Geen doel op zich
Als sociaal werker in hart en nieren, als docent en onderzoeker onlinehulp antwoord ik op deze vragen volmondig nee. Want ‘online’ is geen doel op zich.
Hulpverlening gaat in eerste instantie over het verbeteren van de leefsituatie van cliënten. Verbondenheid, betrokkenheid, empathie, zich begrepen, erkend en gesteund voelen… het zijn cruciale aspecten binnen ieder hulpverleningsproces.
‘Onlinehulp is geen doel op zich.’
Werkvormen, hulpmiddelen en communicatievormen zijn slechts instrumenten om tot een vruchtbare en werkzame interactie te komen. En omdat iedere cliënt uniek is, bestaan er geen ultieme instrumenten die iedereen opnieuw op weg zetten.
Vanzelfsprekend moeten werkvormen zo goed mogelijk aansluiten bij de wijze waarop de hulpvrager communiceert. Dat versterkt de verbondenheid en het vertrouwen. Onderzoek toont aan dat een goede relatie tussen cliënt en hulpverlener de kans op de effectiviteit van de aangeboden hulp meer vergroot dan het achterliggende theoretisch referentiekader.De Vries, S. (2007), Wat werkt? De kern en de kracht van het maatschappelijk werk, Amsterdam, SWP.
Communicatie evolueert
Communicatievormen tussen mensen evolueren. Hedendaagse communicatievormen zijn vaak een combinatie van praten, bellen, sms’en, chatten, mailen, skypen, facebooken en bloggen.
Daarom moeten hulpverleners zoeken naar nieuwe vormen en hulpmiddelen die aansluiten bij hoe mensen communiceren, ervaringen delen en elkaar ondersteunen.
Maar er is meer.

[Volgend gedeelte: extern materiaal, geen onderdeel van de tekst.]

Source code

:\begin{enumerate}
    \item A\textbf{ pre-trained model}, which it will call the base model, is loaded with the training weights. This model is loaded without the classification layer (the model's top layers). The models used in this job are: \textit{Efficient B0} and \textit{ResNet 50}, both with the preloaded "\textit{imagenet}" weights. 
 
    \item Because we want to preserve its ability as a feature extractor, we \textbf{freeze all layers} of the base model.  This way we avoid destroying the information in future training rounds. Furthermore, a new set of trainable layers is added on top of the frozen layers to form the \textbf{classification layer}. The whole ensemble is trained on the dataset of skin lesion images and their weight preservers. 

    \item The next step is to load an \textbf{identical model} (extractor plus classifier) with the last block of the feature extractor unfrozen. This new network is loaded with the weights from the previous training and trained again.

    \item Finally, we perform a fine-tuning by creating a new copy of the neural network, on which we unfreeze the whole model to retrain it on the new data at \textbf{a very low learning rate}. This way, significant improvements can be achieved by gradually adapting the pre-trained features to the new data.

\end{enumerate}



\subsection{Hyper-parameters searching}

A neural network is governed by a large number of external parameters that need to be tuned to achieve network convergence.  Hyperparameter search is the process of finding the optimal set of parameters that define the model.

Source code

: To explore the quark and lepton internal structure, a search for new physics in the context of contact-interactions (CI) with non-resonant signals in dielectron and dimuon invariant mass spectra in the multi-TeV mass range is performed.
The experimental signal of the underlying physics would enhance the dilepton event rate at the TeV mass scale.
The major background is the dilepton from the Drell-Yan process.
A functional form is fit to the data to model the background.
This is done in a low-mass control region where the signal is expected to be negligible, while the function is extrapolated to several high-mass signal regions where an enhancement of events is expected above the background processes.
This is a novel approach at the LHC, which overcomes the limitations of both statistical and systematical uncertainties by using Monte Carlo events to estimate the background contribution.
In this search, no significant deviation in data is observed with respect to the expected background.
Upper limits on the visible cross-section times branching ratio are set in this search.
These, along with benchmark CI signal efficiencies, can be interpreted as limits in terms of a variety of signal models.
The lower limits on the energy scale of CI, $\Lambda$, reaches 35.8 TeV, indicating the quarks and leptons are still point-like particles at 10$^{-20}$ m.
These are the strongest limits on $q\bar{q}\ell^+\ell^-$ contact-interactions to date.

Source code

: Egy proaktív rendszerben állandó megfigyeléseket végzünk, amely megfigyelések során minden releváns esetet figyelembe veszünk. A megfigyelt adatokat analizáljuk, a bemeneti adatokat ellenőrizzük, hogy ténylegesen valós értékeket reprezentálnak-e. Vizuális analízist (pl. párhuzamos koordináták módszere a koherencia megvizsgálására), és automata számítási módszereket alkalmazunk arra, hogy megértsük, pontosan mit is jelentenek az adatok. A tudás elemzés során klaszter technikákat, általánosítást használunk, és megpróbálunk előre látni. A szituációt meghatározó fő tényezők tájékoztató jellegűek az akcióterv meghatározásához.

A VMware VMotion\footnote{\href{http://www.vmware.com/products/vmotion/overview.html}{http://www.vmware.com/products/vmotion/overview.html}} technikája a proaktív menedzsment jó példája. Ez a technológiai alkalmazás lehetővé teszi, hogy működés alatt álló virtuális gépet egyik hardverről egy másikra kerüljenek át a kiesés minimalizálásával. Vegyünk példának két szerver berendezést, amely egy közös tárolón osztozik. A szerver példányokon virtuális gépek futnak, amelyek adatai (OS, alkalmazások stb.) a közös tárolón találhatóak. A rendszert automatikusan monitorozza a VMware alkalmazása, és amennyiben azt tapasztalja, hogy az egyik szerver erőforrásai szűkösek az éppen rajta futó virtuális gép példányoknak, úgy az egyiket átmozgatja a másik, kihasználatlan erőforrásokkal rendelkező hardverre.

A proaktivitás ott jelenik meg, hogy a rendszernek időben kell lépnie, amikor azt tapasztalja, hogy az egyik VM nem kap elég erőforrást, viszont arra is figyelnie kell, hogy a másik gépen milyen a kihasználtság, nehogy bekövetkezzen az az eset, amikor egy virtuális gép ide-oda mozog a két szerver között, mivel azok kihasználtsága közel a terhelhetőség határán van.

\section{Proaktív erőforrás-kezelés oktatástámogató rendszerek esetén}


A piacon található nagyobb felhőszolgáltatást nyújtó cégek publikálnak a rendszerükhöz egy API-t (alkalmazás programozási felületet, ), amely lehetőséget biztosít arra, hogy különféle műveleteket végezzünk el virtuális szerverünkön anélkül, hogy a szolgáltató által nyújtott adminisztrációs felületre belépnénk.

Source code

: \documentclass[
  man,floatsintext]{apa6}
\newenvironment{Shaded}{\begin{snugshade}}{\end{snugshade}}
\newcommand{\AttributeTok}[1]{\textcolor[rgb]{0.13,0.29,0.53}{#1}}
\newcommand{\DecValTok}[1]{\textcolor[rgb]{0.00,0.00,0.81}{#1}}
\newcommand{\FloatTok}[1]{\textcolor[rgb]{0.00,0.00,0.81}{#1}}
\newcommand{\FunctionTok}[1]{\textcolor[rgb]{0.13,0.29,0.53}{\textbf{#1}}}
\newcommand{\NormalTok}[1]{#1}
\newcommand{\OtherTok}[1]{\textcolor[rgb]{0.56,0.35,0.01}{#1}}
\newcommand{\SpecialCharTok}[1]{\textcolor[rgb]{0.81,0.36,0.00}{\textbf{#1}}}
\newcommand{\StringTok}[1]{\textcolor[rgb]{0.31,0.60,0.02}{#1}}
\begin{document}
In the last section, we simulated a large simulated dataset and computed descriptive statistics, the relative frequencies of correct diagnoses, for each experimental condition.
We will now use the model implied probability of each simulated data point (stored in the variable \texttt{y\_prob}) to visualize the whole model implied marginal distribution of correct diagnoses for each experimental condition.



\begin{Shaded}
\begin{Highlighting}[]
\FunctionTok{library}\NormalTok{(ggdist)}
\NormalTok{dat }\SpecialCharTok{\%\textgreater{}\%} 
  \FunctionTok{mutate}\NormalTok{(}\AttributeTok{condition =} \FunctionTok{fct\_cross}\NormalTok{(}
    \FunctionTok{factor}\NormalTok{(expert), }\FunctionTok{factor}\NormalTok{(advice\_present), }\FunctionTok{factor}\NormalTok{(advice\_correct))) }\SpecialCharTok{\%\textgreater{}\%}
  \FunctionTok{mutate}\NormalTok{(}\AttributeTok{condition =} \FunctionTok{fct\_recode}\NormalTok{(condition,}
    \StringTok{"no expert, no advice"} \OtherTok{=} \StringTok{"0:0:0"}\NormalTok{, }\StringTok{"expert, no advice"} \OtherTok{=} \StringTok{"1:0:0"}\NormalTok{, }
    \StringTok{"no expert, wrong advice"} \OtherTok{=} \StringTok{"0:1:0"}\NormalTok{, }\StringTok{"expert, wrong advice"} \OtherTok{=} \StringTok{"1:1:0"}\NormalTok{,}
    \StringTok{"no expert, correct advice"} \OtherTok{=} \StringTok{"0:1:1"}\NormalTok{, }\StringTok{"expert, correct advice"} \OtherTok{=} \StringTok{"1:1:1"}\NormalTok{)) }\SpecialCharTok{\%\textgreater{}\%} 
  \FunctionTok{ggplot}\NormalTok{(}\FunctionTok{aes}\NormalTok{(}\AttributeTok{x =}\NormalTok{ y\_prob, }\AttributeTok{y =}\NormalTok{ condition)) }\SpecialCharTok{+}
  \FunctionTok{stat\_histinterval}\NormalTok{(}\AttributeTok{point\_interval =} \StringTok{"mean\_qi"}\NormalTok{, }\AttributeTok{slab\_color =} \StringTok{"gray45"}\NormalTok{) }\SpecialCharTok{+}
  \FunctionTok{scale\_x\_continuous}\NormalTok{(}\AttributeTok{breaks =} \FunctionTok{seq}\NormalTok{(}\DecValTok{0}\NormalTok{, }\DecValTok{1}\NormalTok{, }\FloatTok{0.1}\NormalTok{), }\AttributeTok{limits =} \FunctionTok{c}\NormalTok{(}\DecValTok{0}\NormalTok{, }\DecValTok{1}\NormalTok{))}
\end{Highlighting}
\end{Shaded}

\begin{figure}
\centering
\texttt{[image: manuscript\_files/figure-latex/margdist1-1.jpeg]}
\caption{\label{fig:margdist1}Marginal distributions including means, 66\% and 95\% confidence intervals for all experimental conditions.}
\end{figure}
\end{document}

Sociaal werk moet zich niet alleen aanpassen aan de nieuwe communicatiemix in de samenleving. Die nieuwe communicatievormen kunnen de hulpverlening en de hulpverleningsrelatie ook versterken en verdiepen.
Innoverende partners
De opleiding Bachelor Sociaal Werk van de Arteveldehogeschool is voortrekker wat betreft de ontwikkeling van onlinehulpvormen en methodieken. Zo nam onderzoek de voorbije jaren chathulp, e-mailhulp en sociale netwerksites onder de loep. Er werden specifieke methodische handleidingen ontwikkeld om deze communicatiehulpvormen kwaliteitsvol in te zetten in het welzijnswerk.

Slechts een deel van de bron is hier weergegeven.